Housing first, the economy next?
Tue 14 Apr 2009 by Gareth Kiernan in Construction

Media reports on the housing market throughout 2008 were dominated by pessimism.   But recent property market reports have pointed to some improvement in property market sentiment.   Sales volumes have stabilised, buyers are being drawn back into the market, mortgage rates have been incredibly attractive, and housing has started to become more affordable.

If prospects for the housing market are starting to brighten (and that’s still a big "if"), does that mean the economy will follow suit?   Is there any theoretical basis for believing the housing market gives us any information about the economic outlook?   And what does history tell us about the correlation between property market and economic cycles?

On average, house prices in New Zealand have risen 8.9%pa since 1951.   Nominal GDP growth over the same period has also averaged 8.9%pa.   The similarity is no coincidence – property prices can be expected to match nominal GDP growth over the long run.

Understanding this relationship is perhaps best approached from an agricultural example.   Dairy farm prices are essentially determined by the revenue stream someone can expect to receive from farming the land over, say, the next 50 years.   Broadly speaking, there may be two reasons why that expected revenue stream can change.

Firstly, the dairy pay out may increase.  This price change, if sustained, implies that the return on investing in farmland has lifted.   Recent history in New Zealand has shown that higher dairy pay-outs (eg in 2001/02 and 2007/08) had a positive impact on rural land prices.   This story is simply one of inflation across the broader economy being replicated in land prices.

The second possible factor behind a change in expected revenue is the productiveness of the land.   Improved fertiliser, irrigation, or selective breeding are examples of ways that the output of milk from a farm could be increased over time.   From an economic perspective, these changes are akin to the "real" or "volume" component of GDP growth.   And if we compare real GDP growth with real house price growth (adjusted for consumer price inflation) over the last 56 years, the average growth rates are again almost identical: 2.74%pa and 2.78%pa respectively.

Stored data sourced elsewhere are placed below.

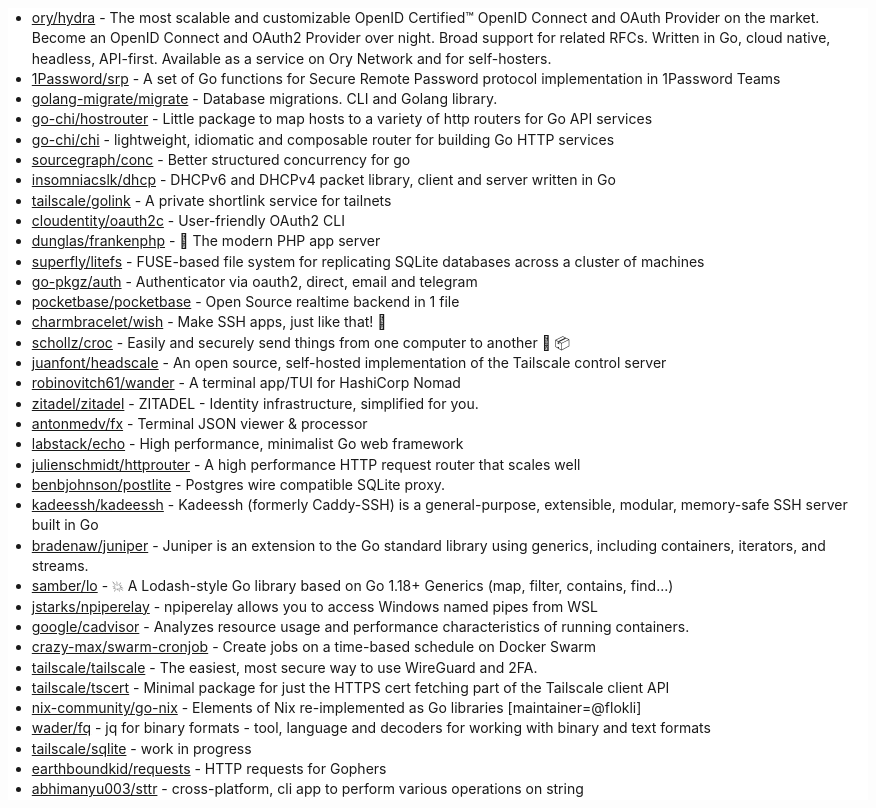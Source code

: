 - [ory/hydra](https://github.com/ory/hydra) - The most scalable and customizable OpenID Certified™ OpenID Connect and OAuth Provider on the market. Become an OpenID Connect and OAuth2 Provider over night. Broad support for related RFCs. Written in Go, cloud native, headless, API-first. Available as a service on Ory Network and for self-hosters.
- [1Password/srp](https://github.com/1Password/srp) - A set of Go functions for Secure Remote Password protocol implementation in 1Password Teams
- [golang-migrate/migrate](https://github.com/golang-migrate/migrate) - Database migrations. CLI and Golang library.
- [go-chi/hostrouter](https://github.com/go-chi/hostrouter) - Little package to map hosts to a variety of http routers for Go API services
- [go-chi/chi](https://github.com/go-chi/chi) - lightweight, idiomatic and composable router for building Go HTTP services
- [sourcegraph/conc](https://github.com/sourcegraph/conc) - Better structured concurrency for go
- [insomniacslk/dhcp](https://github.com/insomniacslk/dhcp) - DHCPv6 and DHCPv4 packet library, client and server written in Go
- [tailscale/golink](https://github.com/tailscale/golink) - A private shortlink service for tailnets
- [cloudentity/oauth2c](https://github.com/cloudentity/oauth2c) - User-friendly OAuth2 CLI
- [dunglas/frankenphp](https://github.com/dunglas/frankenphp) - 🧟 The modern PHP app server
- [superfly/litefs](https://github.com/superfly/litefs) - FUSE-based file system for replicating SQLite databases across a cluster of machines
- [go-pkgz/auth](https://github.com/go-pkgz/auth) - Authenticator via oauth2, direct, email and telegram
- [pocketbase/pocketbase](https://github.com/pocketbase/pocketbase) - Open Source realtime backend in 1 file
- [charmbracelet/wish](https://github.com/charmbracelet/wish) - Make SSH apps, just like that! 💫
- [schollz/croc](https://github.com/schollz/croc) - Easily and securely send things from one computer to another :crocodile: :package:
- [juanfont/headscale](https://github.com/juanfont/headscale) - An open source, self-hosted implementation of the Tailscale control server
- [robinovitch61/wander](https://github.com/robinovitch61/wander) - A terminal app/TUI for HashiCorp Nomad
- [zitadel/zitadel](https://github.com/zitadel/zitadel) - ZITADEL - Identity infrastructure, simplified for you.
- [antonmedv/fx](https://github.com/antonmedv/fx) - Terminal JSON viewer & processor
- [labstack/echo](https://github.com/labstack/echo) - High performance, minimalist Go web framework
- [julienschmidt/httprouter](https://github.com/julienschmidt/httprouter) - A high performance HTTP request router that scales well
- [benbjohnson/postlite](https://github.com/benbjohnson/postlite) - Postgres wire compatible SQLite proxy.
- [kadeessh/kadeessh](https://github.com/kadeessh/kadeessh) - Kadeessh (formerly Caddy-SSH) is a general-purpose, extensible, modular, memory-safe SSH server built in Go
- [bradenaw/juniper](https://github.com/bradenaw/juniper) - Juniper is an extension to the Go standard library using generics, including containers, iterators, and streams.
- [samber/lo](https://github.com/samber/lo) - 💥  A Lodash-style Go library based on Go 1.18+ Generics (map, filter, contains, find...)
- [jstarks/npiperelay](https://github.com/jstarks/npiperelay) - npiperelay allows you to access Windows named pipes from WSL
- [google/cadvisor](https://github.com/google/cadvisor) - Analyzes resource usage and performance characteristics of running containers.
- [crazy-max/swarm-cronjob](https://github.com/crazy-max/swarm-cronjob) - Create jobs on a time-based schedule on Docker Swarm
- [tailscale/tailscale](https://github.com/tailscale/tailscale) - The easiest, most secure way to use WireGuard and 2FA.
- [tailscale/tscert](https://github.com/tailscale/tscert) - Minimal package for just the HTTPS cert fetching part of the Tailscale client API
- [nix-community/go-nix](https://github.com/nix-community/go-nix) - Elements of Nix re-implemented as Go libraries [maintainer=@flokli]
- [wader/fq](https://github.com/wader/fq) - jq for binary formats - tool, language and decoders for working with binary and text formats
- [tailscale/sqlite](https://github.com/tailscale/sqlite) - work in progress
- [earthboundkid/requests](https://github.com/earthboundkid/requests) - HTTP requests for Gophers
- [abhimanyu003/sttr](https://github.com/abhimanyu003/sttr) - cross-platform, cli app to perform various operations on string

Expected returns make sense in determining farm values, but how does that relate to residential property?   Anew subdivision near Pukekohe, for example, has a clear value related to the expected productive potential of the land.   Existing properties in Epsom are no longer valued on their own productive potential, but instead on the value of Pukekohe land plus a premium for the lower commuting costs (time and money) faced by workers compared to the longer journey from the outskirts of Auckland.

Although this type of relationship holds in the long-term, our graph illustrates that the property market and the general economy may not move together in the short-term.   To determine whether an improving property market gives us any immediate pointers for the economy, we need to examine the micro-level factors currently influencing the housing market.

Net migration plays an important role in demand for housing.   The last few months have seen a drop-off in the number of people leaving New Zealand for Australia, as job opportunities across the Tasman have dried up.   The weak global economy is likely to see annual net migration increase from 6,160 towards 10,000 this year.   Faster population growth does not necessarily imply stronger economic growth, but it is a step in the right direction.

Low interest rates have helped reawaken investor demand.   The effect of lower interest rates on the spending ability of mortgage holders is obvious, but households are currently adopting a cautious approach towards spending.   Increased saving by New Zealand households means that the interest rate stimulus helping the housing market may be less effective in boosting broader economic activity.

A collapse in residential construction work has been a significant drag on GDP over recent quarters.   All other things being equal, higher house prices should start to stimulate more building activity again.   But with fewer developers around, finance for property development difficult to obtain, and residential construction capacity having been eroded over the last 1-2 years, a rebound in house building could prove difficult to achieve, limiting the scope for any positive contribution to economic growth.

Perhaps the biggest contribution a more stable property market could make to the economy currently is by reducing the level of uncertainty.   Fear of the unknown has undermined economic activity over the last year – no one knows how far house prices will fall, how far unemployment will rise, or what lasting effects the financial crisis will have on the global economy.   If house prices in New Zealand start to stabilise, the first of those unknowns will have been resolved.   We’ll be one third of the way back towards a less fearful approach to spending by households and thus more "normal" economic growth.